Mini design exercises (choose a trigger)
For each scenario, pick a trigger and justify it based on latency, throughput, and reliability. Then compare with the suggested answer.
Exercise 1: Checkout API that must respond in under 300 ms
Scenario: A mobile app calls “SubmitOrder”. The user must get an immediate response. The actual fulfillment (inventory reservation, sending confirmation email) can take seconds. Peak: 200 requests/second. Reliability: don’t lose orders; duplicates must not create double orders.
- Your choice: Which trigger starts the workflow?
- Design notes: What do you return to the caller? Where do you enforce idempotency?
Suggested answer: Use an HTTP trigger to accept the request, validate/authenticate, then enqueue a work item to a Queue trigger for fulfillment. Return 202 Accepted with an order reference. Enforce idempotency using orderId at the queue worker (and optionally at the HTTP layer).
Exercise 2: Nightly billing aggregation
Scenario: Every night at 02:00 UTC, compute daily totals for all tenants. Data volume is large; the job can take 30–60 minutes. Reliability: must not skip days; reruns must not double-count.
- Your choice: Which trigger?
- Design notes: How do you prevent overlap and double-counting?
Suggested answer: Use a Timer trigger with a watermark (date partition) and idempotent aggregation writes (e.g., upsert per tenant/day). Prevent overlap with a distributed lock or by checking if the day’s aggregation is already finalized before processing.
Exercise 3: Image processing burst after marketing campaign
Scenario: Users upload images; each image must be resized into 5 variants. Upload bursts can reach 5,000 images/minute for 10 minutes. Latency: variants can appear within a few minutes. Reliability: must process all images; retries are acceptable.

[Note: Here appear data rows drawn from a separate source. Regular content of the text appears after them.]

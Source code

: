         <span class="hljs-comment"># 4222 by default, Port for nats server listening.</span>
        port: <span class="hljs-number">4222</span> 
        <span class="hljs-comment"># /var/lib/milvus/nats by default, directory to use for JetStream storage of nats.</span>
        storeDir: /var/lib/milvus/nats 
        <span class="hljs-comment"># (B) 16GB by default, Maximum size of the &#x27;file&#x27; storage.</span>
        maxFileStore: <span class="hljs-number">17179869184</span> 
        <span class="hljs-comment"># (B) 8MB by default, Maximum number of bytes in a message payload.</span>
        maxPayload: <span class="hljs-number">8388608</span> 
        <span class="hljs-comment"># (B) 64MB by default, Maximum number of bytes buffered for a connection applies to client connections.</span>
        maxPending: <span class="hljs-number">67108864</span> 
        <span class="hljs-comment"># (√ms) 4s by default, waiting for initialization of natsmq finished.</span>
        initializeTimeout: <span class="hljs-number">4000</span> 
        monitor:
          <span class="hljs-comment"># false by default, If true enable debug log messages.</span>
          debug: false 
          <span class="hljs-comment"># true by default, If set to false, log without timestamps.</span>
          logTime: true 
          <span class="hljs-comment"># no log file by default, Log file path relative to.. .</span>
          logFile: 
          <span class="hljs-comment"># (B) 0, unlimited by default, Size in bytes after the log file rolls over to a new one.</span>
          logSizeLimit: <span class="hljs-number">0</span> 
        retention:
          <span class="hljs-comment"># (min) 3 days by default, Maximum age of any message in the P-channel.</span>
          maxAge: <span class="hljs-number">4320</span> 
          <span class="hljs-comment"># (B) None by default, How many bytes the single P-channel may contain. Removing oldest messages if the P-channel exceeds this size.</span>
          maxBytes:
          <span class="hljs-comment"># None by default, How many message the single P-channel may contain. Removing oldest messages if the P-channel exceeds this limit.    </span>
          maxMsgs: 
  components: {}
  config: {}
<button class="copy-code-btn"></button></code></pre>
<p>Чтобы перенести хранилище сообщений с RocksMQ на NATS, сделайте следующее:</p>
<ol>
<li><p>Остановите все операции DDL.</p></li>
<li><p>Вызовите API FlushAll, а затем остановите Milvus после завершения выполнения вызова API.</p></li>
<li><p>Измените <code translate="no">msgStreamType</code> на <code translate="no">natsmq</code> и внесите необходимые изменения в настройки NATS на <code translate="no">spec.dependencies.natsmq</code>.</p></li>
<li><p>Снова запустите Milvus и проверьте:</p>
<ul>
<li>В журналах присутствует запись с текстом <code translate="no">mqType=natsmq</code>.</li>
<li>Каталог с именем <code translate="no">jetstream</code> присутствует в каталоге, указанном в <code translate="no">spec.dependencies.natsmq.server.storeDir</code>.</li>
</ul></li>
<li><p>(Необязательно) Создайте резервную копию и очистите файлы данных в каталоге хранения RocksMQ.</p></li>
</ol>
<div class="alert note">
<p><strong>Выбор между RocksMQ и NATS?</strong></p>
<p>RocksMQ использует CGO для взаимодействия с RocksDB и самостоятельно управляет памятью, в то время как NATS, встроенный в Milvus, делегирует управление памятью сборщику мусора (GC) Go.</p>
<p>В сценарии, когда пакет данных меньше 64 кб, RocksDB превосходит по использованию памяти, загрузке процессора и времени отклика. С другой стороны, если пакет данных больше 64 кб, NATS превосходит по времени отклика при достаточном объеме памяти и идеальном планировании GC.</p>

- Your choice: Which trigger drives resizing?
- Design notes: How do you handle throughput spikes and avoid duplicate processing?
Suggested answer: Use a Queue trigger (or Event Grid to enqueue) so uploads create messages per image. Queue buffering absorbs spikes; workers scale out. Use idempotency keyed by image id + variant to avoid duplicate outputs.
Exercise 4: Notify multiple systems when an order ships
Scenario: When an order is shipped, you must notify analytics, CRM, and a customer notification service. Throughput: steady 50 events/second. Latency: seconds. Reliability: each subscriber should receive the event even if others fail.
- Your choice: Which trigger and why?
- Design notes: How do you version the event and handle duplicates?
Suggested answer: Use Event Grid trigger with an OrderShipped event. Each subscriber is independent, enabling fan-out. Include eventType and dataVersion; deduplicate using Event Grid event id in each consumer.
Exercise 5: External SaaS webhook with occasional retries
Scenario: A SaaS provider calls your endpoint when a payment succeeds. They retry up to 10 times on non-2xx responses. Latency: respond quickly. Reliability: must not process the same payment twice. Security: verify the call is authentic.
- Your choice: Which trigger?
- Design notes: How do you authenticate and ensure idempotency?
Suggested answer: Use an HTTP trigger to receive the webhook, validate the signature/timestamp, then enqueue to a queue for processing. Return 200 quickly after validation (or 202 if the provider accepts it). Deduplicate by payment id in the worker.